Data:
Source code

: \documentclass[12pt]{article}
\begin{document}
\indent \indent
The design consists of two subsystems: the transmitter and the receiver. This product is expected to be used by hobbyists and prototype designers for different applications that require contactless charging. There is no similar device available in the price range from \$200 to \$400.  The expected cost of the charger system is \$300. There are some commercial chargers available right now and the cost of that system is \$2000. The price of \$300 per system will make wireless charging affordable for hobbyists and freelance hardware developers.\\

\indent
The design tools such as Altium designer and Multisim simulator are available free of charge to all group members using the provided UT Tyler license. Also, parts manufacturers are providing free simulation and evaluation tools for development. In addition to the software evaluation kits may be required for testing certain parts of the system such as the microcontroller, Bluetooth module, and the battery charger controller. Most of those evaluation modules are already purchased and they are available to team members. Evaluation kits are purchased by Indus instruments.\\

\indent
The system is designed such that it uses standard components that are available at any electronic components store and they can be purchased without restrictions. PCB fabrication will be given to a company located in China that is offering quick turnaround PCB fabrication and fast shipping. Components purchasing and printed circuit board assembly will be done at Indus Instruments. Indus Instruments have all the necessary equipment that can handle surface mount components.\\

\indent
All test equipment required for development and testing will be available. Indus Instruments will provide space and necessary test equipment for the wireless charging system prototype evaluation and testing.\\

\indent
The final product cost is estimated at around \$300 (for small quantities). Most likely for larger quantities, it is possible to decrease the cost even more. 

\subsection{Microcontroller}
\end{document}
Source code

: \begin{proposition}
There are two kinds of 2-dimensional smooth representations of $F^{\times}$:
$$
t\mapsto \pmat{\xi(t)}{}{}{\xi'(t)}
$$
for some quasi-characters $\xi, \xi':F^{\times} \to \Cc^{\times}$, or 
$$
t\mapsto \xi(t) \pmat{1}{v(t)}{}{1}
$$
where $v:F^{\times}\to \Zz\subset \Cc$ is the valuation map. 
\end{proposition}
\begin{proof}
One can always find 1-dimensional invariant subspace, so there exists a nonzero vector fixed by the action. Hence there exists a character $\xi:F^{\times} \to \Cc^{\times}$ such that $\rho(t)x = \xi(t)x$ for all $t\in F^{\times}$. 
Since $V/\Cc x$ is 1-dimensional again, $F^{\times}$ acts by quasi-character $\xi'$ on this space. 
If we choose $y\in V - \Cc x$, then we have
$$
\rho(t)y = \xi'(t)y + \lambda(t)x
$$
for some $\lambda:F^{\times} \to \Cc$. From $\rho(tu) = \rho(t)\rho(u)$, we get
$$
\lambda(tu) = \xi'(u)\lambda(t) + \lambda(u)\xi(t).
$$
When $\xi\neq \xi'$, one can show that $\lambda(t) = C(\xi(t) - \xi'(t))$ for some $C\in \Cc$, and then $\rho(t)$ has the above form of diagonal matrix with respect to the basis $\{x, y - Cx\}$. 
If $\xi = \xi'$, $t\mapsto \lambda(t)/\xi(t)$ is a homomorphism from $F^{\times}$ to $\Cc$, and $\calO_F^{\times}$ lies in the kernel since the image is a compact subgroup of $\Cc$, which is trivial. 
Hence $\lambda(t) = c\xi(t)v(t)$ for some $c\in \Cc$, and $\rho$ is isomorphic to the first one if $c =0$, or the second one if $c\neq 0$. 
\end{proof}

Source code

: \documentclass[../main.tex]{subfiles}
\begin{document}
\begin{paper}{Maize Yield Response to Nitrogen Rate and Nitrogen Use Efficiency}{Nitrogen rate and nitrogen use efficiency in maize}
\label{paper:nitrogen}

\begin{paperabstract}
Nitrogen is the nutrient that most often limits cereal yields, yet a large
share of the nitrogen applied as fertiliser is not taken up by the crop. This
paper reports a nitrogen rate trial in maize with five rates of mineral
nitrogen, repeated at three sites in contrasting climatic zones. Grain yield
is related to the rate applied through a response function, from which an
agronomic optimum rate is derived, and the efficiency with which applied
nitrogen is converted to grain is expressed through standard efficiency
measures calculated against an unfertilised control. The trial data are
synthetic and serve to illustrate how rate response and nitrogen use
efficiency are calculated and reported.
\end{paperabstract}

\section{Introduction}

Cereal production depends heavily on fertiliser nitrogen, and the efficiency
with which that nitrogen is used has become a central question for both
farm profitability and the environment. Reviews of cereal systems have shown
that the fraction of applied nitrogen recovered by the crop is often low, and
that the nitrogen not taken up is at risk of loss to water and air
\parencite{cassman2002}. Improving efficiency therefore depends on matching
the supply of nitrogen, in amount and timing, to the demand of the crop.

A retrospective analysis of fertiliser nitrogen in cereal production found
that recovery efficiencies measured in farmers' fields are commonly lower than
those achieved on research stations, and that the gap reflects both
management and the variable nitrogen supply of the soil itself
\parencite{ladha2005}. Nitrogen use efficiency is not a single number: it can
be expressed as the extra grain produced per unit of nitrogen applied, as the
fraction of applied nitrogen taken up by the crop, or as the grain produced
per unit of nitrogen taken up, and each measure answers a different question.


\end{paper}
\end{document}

The task: Lines wanted from the listing above: the line with "If we choose $y\in V - \Cc x$, then we have" up to and including the line with "Hence $\lambda(t) = c\xi(t)v(t)$". Please write them out exactly, adding nothing else.

Written answer:
If we choose $y\in V - \Cc x$, then we have
$$
\rho(t)y = \xi'(t)y + \lambda(t)x
$$
for some $\lambda:F^{\times} \to \Cc$. From $\rho(tu) = \rho(t)\rho(u)$, we get
$$
\lambda(tu) = \xi'(u)\lambda(t) + \lambda(u)\xi(t).
$$
When $\xi\neq \xi'$, one can show that $\lambda(t) = C(\xi(t) - \xi'(t))$ for some $C\in \Cc$, and then $\rho(t)$ has the above form of diagonal matrix with respect to the basis $\{x, y - Cx\}$. 
If $\xi = \xi'$, $t\mapsto \lambda(t)/\xi(t)$ is a homomorphism from $F^{\times}$ to $\Cc$, and $\calO_F^{\times}$ lies in the kernel since the image is a compact subgroup of $\Cc$, which is trivial. 
Hence $\lambda(t) = c\xi(t)v(t)$ for some $c\in \Cc$, and $\rho$ is isomorphic to the first one if $c =0$, or the second one if $c\neq 0$. 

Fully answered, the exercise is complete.